Le prime vie pavimentate vennero realizzate nell'area urbana di Roma e poi questa tecnica fu
estesa gradualmente a tutte le vie di grande traffico, per garantirne la capacità di resistere
all’usura e al peso dei veicoli, evitando sconnessure e cedimenti.
Nel corso dei secoli il tracciato delle strade ha subito diverse modifiche, con variazioni di
percorso e prolungamenti.
Un proverbio popolare recita che "tutte le strade portano a Roma". Si stima che alla massima
espansione dell'impero i percorsi stradali principali si sviluppassero complessivamente per
53.000 miglia (circa 80.000 km), ripartiti fra 29 strade che si irradiavano da Roma verso
l'Italia e altre che toccavano tutti i territori dell'Impero. dalla Spagna alla Mesopotamia, al
Caucaso, alla Germania e alla Britannia.
I governi romani ordinarono più volte la compilazione di un itinerario maestro, che comprendesse
tutte le strade dell'impero. Giulio Cesare e Marco Antonio commissionarono il primo nel 44 a.C.
a tre geografi greci. Il lavoro richiese 25 anni e produsse la mappa generale delle vie
consolari che fu scolpita nel marmo e collocata nel Foro Romano, da cui i viaggiatori e i
venditori di itinerari potevano liberamente copiare le parti che li interessavano.

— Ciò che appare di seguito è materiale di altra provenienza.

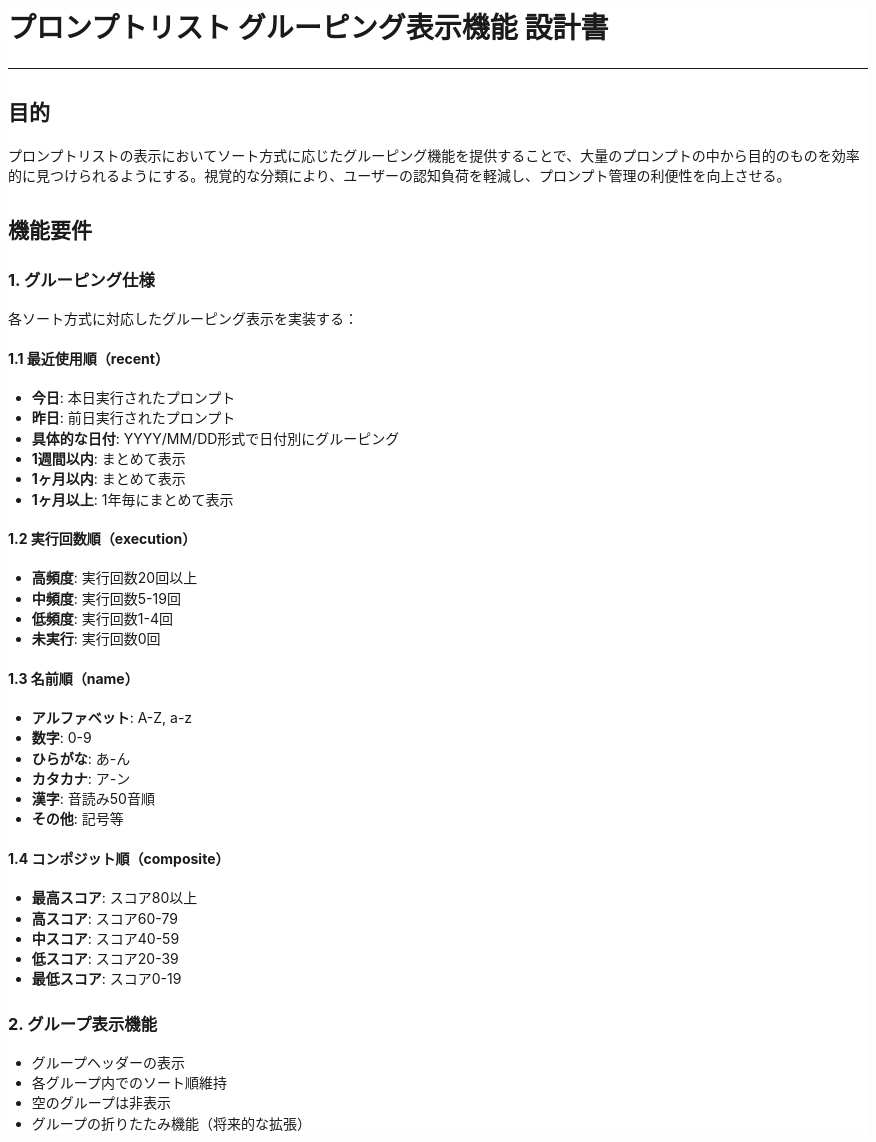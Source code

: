 # プロンプトリスト グルーピング表示機能 設計書

---

## 目的

プロンプトリストの表示においてソート方式に応じたグルーピング機能を提供することで、大量のプロンプトの中から目的のものを効率的に見つけられるようにする。視覚的な分類により、ユーザーの認知負荷を軽減し、プロンプト管理の利便性を向上させる。

## 機能要件

### 1. グルーピング仕様

各ソート方式に対応したグルーピング表示を実装する：

#### 1.1 最近使用順（recent）

- **今日**: 本日実行されたプロンプト
- **昨日**: 前日実行されたプロンプト
- **具体的な日付**: YYYY/MM/DD形式で日付別にグルーピング
- **1週間以内**: まとめて表示
- **1ヶ月以内**: まとめて表示
- **1ヶ月以上**: 1年毎にまとめて表示

#### 1.2 実行回数順（execution）

- **高頻度**: 実行回数20回以上
- **中頻度**: 実行回数5-19回
- **低頻度**: 実行回数1-4回
- **未実行**: 実行回数0回

#### 1.3 名前順（name）

- **アルファベット**: A-Z, a-z
- **数字**: 0-9
- **ひらがな**: あ-ん
- **カタカナ**: ア-ン
- **漢字**: 音読み50音順
- **その他**: 記号等

#### 1.4 コンポジット順（composite）

- **最高スコア**: スコア80以上
- **高スコア**: スコア60-79
- **中スコア**: スコア40-59
- **低スコア**: スコア20-39
- **最低スコア**: スコア0-19

### 2. グループ表示機能

- グループヘッダーの表示
- 各グループ内でのソート順維持
- 空のグループは非表示
- グループの折りたたみ機能（将来的な拡張）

Di essa erano poste in commercio copie in pergamena, con sotto-mappe parziali, ognuna con un
particolare itinerario. Quindi, così come accade oggi, il viaggiatore che aveva necessità di
raggiungere l'oriente da Roma acquistava l'itinerario della via Appia, che lo portava a
Brindisi, dove si sarebbe poi imbarcato per la sua destinazione.